Workbar is working on some big plans.
The co-working firm has signed an investment deal with a Japanese real estate firm with plans to expand its footprint in the Boston area, launch in a second US city, and, perhaps, grow overseas.
The Boston company on Monday is expected to announce a “strategic investment” with Apamanshop Holdings, a Japanese firm that owns several co-working operators in that country. The size of the investment was not disclosed, but Workbar cofounder and chief executive Bill Jacobson said Apamanshop is not taking a majority stake in the privately held company.
“We’ve been building a model in Boston. It’s working,” Jacobson said. “And we decided it’s time to accelerate our growth.”
Since launching in 2009, Workbar has grown to seven locations throughout Greater Boston, with an eighth set to open by year’s end at 399 Boylston St. in the Back Bay. It partners with 11 more co-working sites, as far afield as Pawtucket, R.I., and Amherst, to offer a sort of “hub-and-spoke” system for people whose work takes them all over the region.
“People have friends and business associates all over the place,” Jacobson said. “We want a set of locations that’s married to that.”
But that requires a certain critical mass to make it practical for users — Jacobson said Workbar is about halfway to what he believes is its ideal size in Boston.
It’s also scouting a second US city in which to expand, though no decision has been made on where. With Apamanshop, Workbar plans to develop technology and systems that can apply across countries and their corporate cultures, with an eye to perhaps opening locations overseas.

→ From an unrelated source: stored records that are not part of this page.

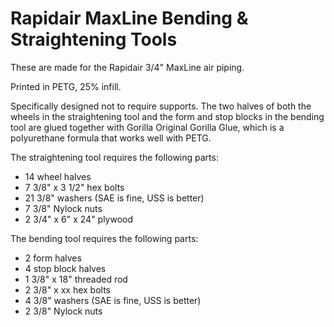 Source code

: # Rapidair MaxLine Bending & Straightening Tools

These are made for the Rapidair 3/4" MaxLine air piping.

Printed in PETG, 25% infill.

Specifically designed not to require supports. The two halves of both the
wheels in the straightening tool and the form and stop blocks in the bending
tool are glued together with Gorilla Original Gorilla Glue, which is
a polyurethane formula that works well with PETG.

The straightening tool requires the following parts:
* 14 wheel halves
* 7 3/8" x 3 1/2" hex bolts
* 21 3/8" washers (SAE is fine, USS is better)
* 7 3/8" Nylock nuts
* 2 3/4" x 6" x 24" plywood

The bending tool requires the following parts:
* 2 form halves
* 4 stop block halves
* 1 3/8" x 18" threaded rod
* 2 3/8" x xx hex bolts
* 4 3/8" washers (SAE is fine, USS is better)
* 2 3/8" Nylock nuts
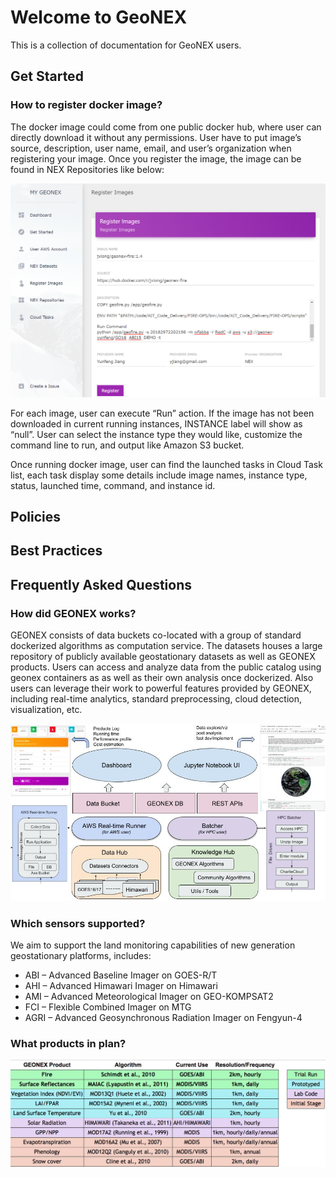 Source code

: # Welcome to GeoNEX

This is a collection of documentation for GeoNEX users.



## Get Started 

### How to register docker image?

The docker image could come from one public docker hub, where user can directly download it without any permissions. User have to put image’s source, description, user name, email, and user’s organization  when registering your image. Once you register the image, the image can be found in NEX Repositories like below:

![img](assets/wf2B6e195WerE4RuvEPfzy050_mgncjL_NUHyRlSN3ouTU8RUUygPDyWVHurnrcPX958M_t-rXmSfjfhUvk_lUe4hhtXVh4Lbd5yY1HgVW7SJnpSs40PQ2wrLQH-0M6PJc8a_oNl.png)

For each image, user can execute “Run” action. If the image has not been downloaded in current running instances, INSTANCE label will show as “null”. User can select the instance type they would like, customize the command line to run, and output like Amazon S3 bucket.

Once running docker image, user can find the launched tasks in Cloud Task list, each task display some details include image names, instance type, status, launched time, command, and instance id.


## Policies



## Best Practices



## Frequently Asked Questions

### How did GEONEX works?

GEONEX consists of  data buckets co-located with a group of standard dockerized algorithms as computation service. The datasets houses a large repository of publicly available geostationary datasets as well as GEONEX products. Users can access and analyze data from the public catalog using geonex containers as  as well as their own analysis once dockerized. Also users can leverage their work to powerful features provided by GEONEX, including real-time analytics, standard preprocessing, cloud detection, visualization, etc.

![img](assets/SQjI7uLt9hwsgXLunhK680jIV7ZdQS4a5jvMGwHoM4HjYi_EvIhRxYUn1LF0Pznt7UwF3aXNR8I1IxWvPtyfV25eHrbbgR8B6dpwdgAeB__Li4rmrA1fHkkKdvXcMnFs5ju0kt0C.png)

### Which sensors supported?

We aim to support the land monitoring capabilities of new generation geostationary platforms, includes:

- ABI – Advanced Baseline Imager on GOES-R/T
- AHI – Advanced Himawari Imager on Himawari
- AMI – Advanced Meteorological Imager on GEO-KOMPSAT2
- FCI – Flexible Combined Imager on MTG
- AGRI – Advanced Geosynchronous Radiation Imager on Fengyun-4



### What products in plan?

![img](assets/7umXZp45CK0kajTM6yTGV2B7dZ3AgLvmyslhCaEI1-xz0ialvoAxI40TE380paz5b6EbDMZw9hvherBo-Sk9vlz9FNyI2VeFkkn-DIRVyhWYcNKxb29O4kAC9-c29giRayFk62dS.png)



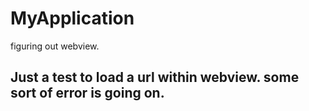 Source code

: # MyApplication
figuring out webview.


## Just a test to load a url within webview. some sort of error is going on.
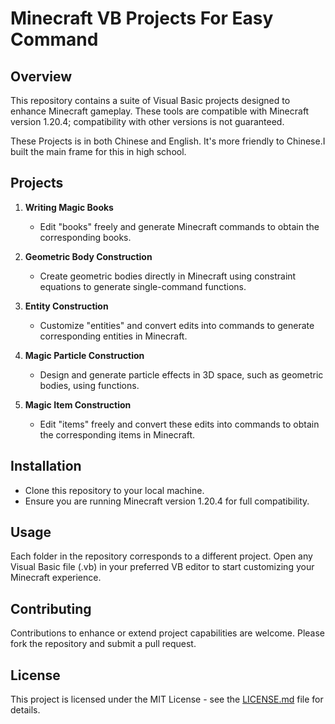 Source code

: # Minecraft VB Projects For Easy Command

## Overview
This repository contains a suite of Visual Basic projects designed to enhance Minecraft gameplay. These tools are compatible with Minecraft version 1.20.4; compatibility with other versions is not guaranteed.

These Projects is in both Chinese and English. It's more friendly to Chinese.I built the main frame for this in high school.

## Projects
1. **Writing Magic Books**
   - Edit "books" freely and generate Minecraft commands to obtain the corresponding books.

2. **Geometric Body Construction**
   - Create geometric bodies directly in Minecraft using constraint equations to generate single-command functions.

3. **Entity Construction**
   - Customize "entities" and convert edits into commands to generate corresponding entities in Minecraft.

4. **Magic Particle Construction**
   - Design and generate particle effects in 3D space, such as geometric bodies, using functions.

5. **Magic Item Construction**
   - Edit "items" freely and convert these edits into commands to obtain the corresponding items in Minecraft.

## Installation
- Clone this repository to your local machine.
- Ensure you are running Minecraft version 1.20.4 for full compatibility.

## Usage
Each folder in the repository corresponds to a different project. Open any Visual Basic file (.vb) in your preferred VB editor to start customizing your Minecraft experience.

## Contributing
Contributions to enhance or extend project capabilities are welcome. Please fork the repository and submit a pull request.

## License
This project is licensed under the MIT License - see the [LICENSE.md](LICENSE.md) file for details.
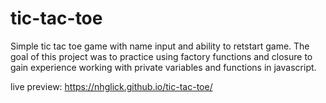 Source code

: # tic-tac-toe

Simple tic tac toe game with name input and ability to retstart game. The goal of this project was to practice using factory functions and closure to gain experience working with private variables and functions in javascript.

live preview: https://nhglick.github.io/tic-tac-toe/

“This is a global phenomenon,” Jacobson said. “We want to look at our hub-and-spoke model and apply it to other countries.”
Co-working spaces — where individuals or small companies rent desks and modest spaces on monthly contracts that are far more flexible than the typical 10-year office lease — have boomed in Boston in recent years, with dozens of small operators popping up around the region.
Workbar is one of the biggest local operations and has partnered with Staples on several locations. Industry giant WeWork also continues to add sites, chiefly in Boston and Cambridge, and is increasingly targeting larger corporate clients, such as Liberty Mutual and Amazon, who want to give their employees the chance to interact with startups and freelancers.
There’s money flowing into the industry. In August, Japan’s SoftBank announced a $4.4 billion investment in WeWork to finance expansions in China and Japan, giving WeWork an estimated value of $20 billion. Workbar isn’t close to being that big, Jacobson acknowledged, but Apamanshop’s investment will give it the needed capital to keep growing, and a valuable partner whose co-working operation — known as Fabbit — plays a key role in the startup world in Japan.
“We saw a great fit with our focus on Japanese entrepreneurs and startup companies who need a supportive working environment to do their best work,” said Apamanshop chief executive Koji Omura, in a statement. “Workbar and Fabbit, through close collaboration, will bring exciting opportunities to the startup ecosystem worldwide.”